Robotics is the branch of mechanical engineering, electrical engineering and computer science that deals with the design, construction, operation, and application of robots, as well as computer systems for their control, sensory feedback, and information processing.
A robot is a programmable mechanical device that can perform tasks and interact with its environment, without the aid of human interaction. It is a system that contains sensors, control systems, manipulators, power supplies and software all working together to perform a task. Designing, building, programming and testing a robot is a combination of physics, mechanical engineering, electrical engineering, structural engineering, mathematics and computing. In some cases biology, medicine, chemistry might also be involved. A study of robotics means that students are actively engaged with all of these disciplines in a deeply problem-posing problem-solving environment.
Robots can take the place of humans in dangerous environments or manufacturing processes, or resemble humans in appearance, behavior, and or cognition.
Robotics is increasingly being considered as the fourth “R” of learning, “Reading, wRriting and aRithmatic” that modern-day students must understand to succeed in a highly competitive, technology-driven world. Robotics integrates all STEM fields in way no other subject can cover.

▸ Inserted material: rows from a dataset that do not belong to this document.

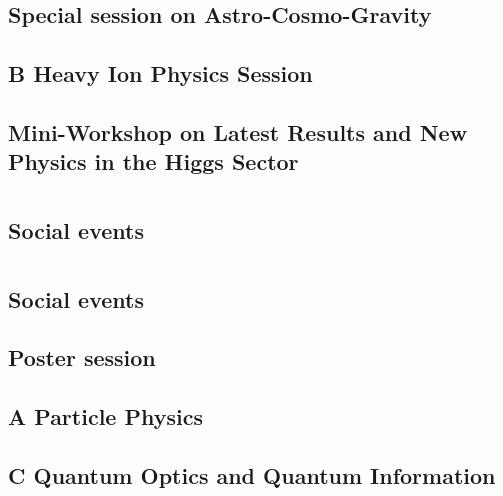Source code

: \subsection{Special session on Astro-Cosmo-Gravity}

\clearpage

\subsection{B Heavy Ion Physics Session}

\clearpage

\subsection{Mini-Workshop on Latest Results and New Physics in the Higgs Sector}

\clearpage

\section{}
\subsection{Social events}

\clearpage

\section{}
\subsection{Social events}

\clearpage

\subsection{Poster session}

\clearpage

\subsection{A Particle Physics}

\clearpage

\subsection{C Quantum Optics and Quantum Information}

\clearpage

There are some essential characteristics that a robot must have and this might help you to decide what is and what is not a robot. It will also help you to decide what features you will need to build into a machine before it can count as a robot.
A robot has these essential characteristics:
- Sensing: A robot needs to be able to sense its surroundings. It would do this in ways that are not unsimilar to the way that you sense your surroundings. Light sensors (eyes), touch and pressure sensors (hands), chemical sensors (nose), and sonars sensors (ears) will give your robot awareness of its environment.
- Movement: A robot needs to be able to move around its environment. Whether rolling on wheels, walking on legs or propelling by thrusters a robot needs to be able to move.
- Energy: A robot needs to be able to power itself. A robot might be solar powered, electrically powered, battery powered. The way your robot gets its energy will depend on what your robot needs to do.
- Intelligence: A robot needs some kind of intelligence to tell it what to do. This is where programming enters the pictures. A programmer is the person who gives the robot its 'smarts.' The robot will have to have some way to receive the program so that it knows what it is to do.